How to read from particular header in opencsv?

I have a csv file. I want to extract particular column from it.For example:
Say, I have csv:
id1,caste1,salary,name1
63,Graham,101153.06,Abraham
103,Joseph,122451.02,Charlie
63,Webster,127965.91,Violet
76,Smith,156150.62,Eric
97,Moreno,55867.74,Mia
65,Reynolds,106918.14,Richard
How can i use opencsv to read only data from header caste1?
Magnilex and Sparky are right in that CSVReader does not support reading values by column name. But that being said there are two ways you can do this.

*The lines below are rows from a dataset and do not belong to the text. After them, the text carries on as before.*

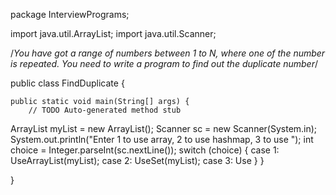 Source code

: package InterviewPrograms;

import java.util.ArrayList;
import java.util.Scanner;

/*You have got a range of numbers between 1 to N, where one of the number is repeated.
You need to write a program to find out the duplicate number*/

public class FindDuplicate {

	public static void main(String[] args) {
		// TODO Auto-generated method stub
 ArrayList<Integer> myList = new ArrayList<Integer>();
 Scanner sc = new Scanner(System.in);
 System.out.println("Enter 1 to use array, 2 to use hashmap, 3 to use ");
 int choice = Integer.parseInt(sc.nextLine());
	 switch (choice) {
	 case 1:
		 UseArrayList(myList);
	 case 2:
		 UseSet(myList);
	 case 3:
		 Use
	 }
	}

}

Given that you have the column names and the default CSVReader reads the header you can search the first the header for the position then use that from there on out;
private int getHeaderLocation(String[] headers, String columnName) {
return Arrays.asList(headers).indexOf(columnName);
}
so your method would look like (leaving out a lot of error checks you will need to put in)

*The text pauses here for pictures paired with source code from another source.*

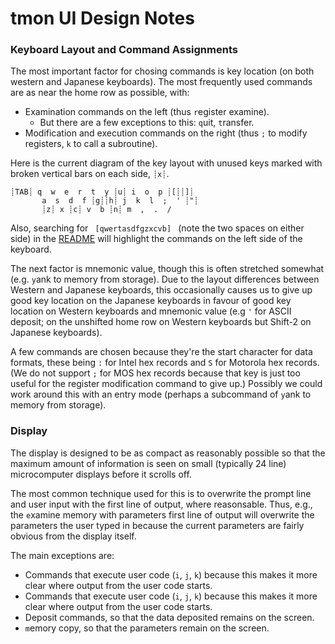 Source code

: tmon UI Design Notes
====================

### Keyboard Layout and Command Assignments

The most important factor for chosing commands is key location (on both
western and Japanese keyboards). The most frequently used commands are as
near the home row as possible, with:
- Examination commands on the left (thus `r`egister examine).
  - But there are a few exceptions to this: `q`uit, `t`ransfer.
- Modification and execution commands on the right (thus `;` to modify
  registers, `k` to call a subroutine).

Here is the current diagram of the key layout with unused keys marked
with broken vertical bars on each side, `┊x┊`.

    ┊TAB┊ q  w  e  r  t  y ┊u┊ i  o  p ┊[┊┊]┊
           a  s  d  f ┊g┊┊h┊ j  k  l  ;  ' ┊"┊
           ┊z┊ x ┊c┊ v  b ┊n┊ m  ,  .  /

Also, searching for `  [qwertasdfgzxcvb]  ` (note the two spaces on either
side) in the [README](./README.md) will highlight the commands on the left
side of the keyboard.

The next factor is mnemonic value, though this is often stretched somewhat
(e.g. `y`ank to memory from storage). Due to the layout differences between
Western and Japanese keyboards, this occasionally causes us to give up good
key location on the Japanese keyboards in favour of good key location on
Western keyboards and mnemonic value (e.g `'` for ASCII deposit; on the
unshifted home row on Western keyboards but Shift-2 on Japanese keyboards).

A few commands are chosen because they're the start character for data
formats, these being `:` for Intel hex records and `S` for Motorola hex
records. (We do not support `;`  for MOS hex records because that key is
just too useful for the register modification command to give up.) Possibly
we could work around this with an entry mode (perhaps a subcommand of
`y`ank to memory from storage).

### Display

The display is designed to be as compact as reasonably possible so that the
maximum amount of information is seen on small (typically 24 line)
microcomputer displays before it scrolls off.

The most common technique used for this is to overwrite the prompt line and
user input with the first line of output, where reasonsable. Thus, e.g.,
the `e`xamine memory with parameters first line of output will overwrite
the parameters the user typed in because the current parameters are fairly
obvious from the display itself.

The main exceptions are:
- Commands that execute user code (`i`, `j`, `k`) because this makes it
  more clear where output from the user code starts.
- Commands that execute user code (`i`, `j`, `k`) because this makes it
  more clear where output from the user code starts.
- Deposit commands, so that the data deposited remains on the screen.
- `m`emory copy, so that the parameters remain on the screen.
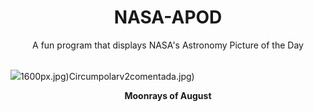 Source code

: <div align="center">
  <h1>
    NASA-APOD
  </h1>
</div>
  
<div align="center">
  A fun program that displays NASA's Astronomy Picture of the Day
</div>

<br>

![](https://apod.nasa.gov/apod/image/2308/GianniTumino_Moon_Rays_JPG_LOGO_4000pix.jpg)1600px.jpg)Circumpolarv2comentada.jpg)

<p align = "center">
  <b>Moonrays of August</b>
</p>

CSVReader reader = new CSVReader(new FileReader("yourfile.csv"));
String [] nextLine;
int columnPosition;
nextLine = reader.readNext();
columnPosition = getHeaderLocation(nextLine, "castle1");
while ((nextLine = reader.readNext()) != null && columnPosition > -1) {
// nextLine[] is an array of values from the line
System.out.println(nextLine[columnPosition]);
}
I would only do the above if you were pressed for time and it was only one column you cared about. That is because openCSV can convert directly to an object that has the variables the same as the header column names using the CsvToBean class and the HeaderColumnNameMappingStrategy.

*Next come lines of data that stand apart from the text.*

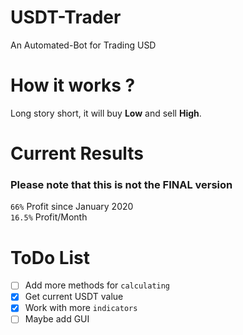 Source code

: # USDT-Trader
An Automated-Bot for Trading USD

# How it works ?
Long story short, it will buy **Low** and sell **High**.

# Current Results
### Please note that this is not the FINAL version
`66%` Profit since January 2020
<br> `16.5%` Profit/Month
# ToDo List
- [ ] Add more methods for `calculating`
- [X] Get current USDT value
- [X] Work with more `indicators`
- [ ] Maybe add GUI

So first you would define a class that has the fields (and really you only need to put in the fields you want - extras are ignored and missing ones are null or default values).
public class CastleDTO {
private int id1;
private String castle1;
private double salary;
private String name1;
// have all the getters and setters here....
}
Then your code would look like
CSVReader reader = new CSVReader(new FileReader("yourfile.csv"));
HeaderColumnNameMappingStrategy<CastleDTO> castleStrategy = new HeaderColumnNameMappingStrategy<CastleDTO>();
CsvToBean<CastleDTO> csvToBean = new CsvToBean<CastleDTO>();
List<CastleDTO> castleList = csvToBean.parse(castleStrategy, reader);
for (CastleDTO dto : castleList) {
System.out.println(dto.getCastle1());
}
There is no built in functionality in opencsv for reading from a column by name.
The official FAQ example has the following example on how to read from a file:
CSVReader reader = new CSVReader(new FileReader("yourfile.csv"));
String [] nextLine;
while ((nextLine = reader.readNext()) != null) {
// nextLine[] is an array of values from the line
System.out.println(nextLine[0] + nextLine[1] + "etc...");
}
You simply fetch the value in second column for each row by accesing the row with nextLine[1] (remember, arrays indices are zero based).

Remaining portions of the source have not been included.